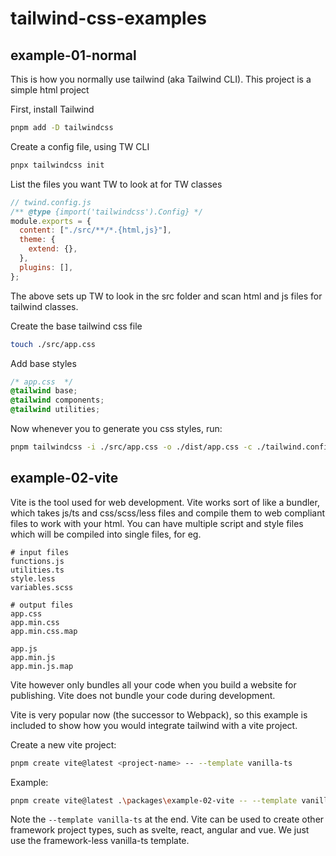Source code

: # tailwind-css-examples

## example-01-normal

This is how you normally use tailwind (aka Tailwind CLI).
This project is a simple html project

First, install Tailwind

```sh
pnpm add -D tailwindcss
```

Create a config file, using TW CLI

```sh
pnpx tailwindcss init
```

List the files you want TW to look at for TW classes

```js
// twind.config.js
/** @type {import('tailwindcss').Config} */
module.exports = {
  content: ["./src/**/*.{html,js}"],
  theme: {
    extend: {},
  },
  plugins: [],
};
```

The above sets up TW to look in the src folder and scan html and js files for tailwind classes.

Create the base tailwind css file

```sh
touch ./src/app.css
```

Add base styles

```css
/* app.css  */
@tailwind base;
@tailwind components;
@tailwind utilities;
```

Now whenever you to generate you css styles, run:

```sh
pnpm tailwindcss -i ./src/app.css -o ./dist/app.css -c ./tailwind.config.js --minify
```

## example-02-vite

Vite is the tool used for web development.
Vite works sort of like a bundler, which takes js/ts and css/scss/less files and compile them to web compliant files to work with your html.
You can have multiple script and style files which will be compiled into single files, for eg.

```
# input files
functions.js
utilities.ts
style.less
variables.scss

# output files
app.css
app.min.css
app.min.css.map

app.js
app.min.js
app.min.js.map
```

Vite however only bundles all your code when you build a website for publishing.
Vite does not bundle your code during development.

Vite is very popular now (the successor to Webpack), so this example is included to show how you would integrate tailwind with a vite project.

Create a new vite project:

```sh
pnpm create vite@latest <project-name> -- --template vanilla-ts
```

Example:

```sh
pnpm create vite@latest .\packages\example-02-vite -- --template vanilla-ts
```

Note the `--template vanilla-ts` at the end.
Vite can be used to create other framework project types, such as svelte, react, angular and vue.
We just use the framework-less vanilla-ts template.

****************

REQUIRED ACTION —
In the entries above, how many lines include the word "look"? Only the number should be given.

EXERCISE RESPONSE —
2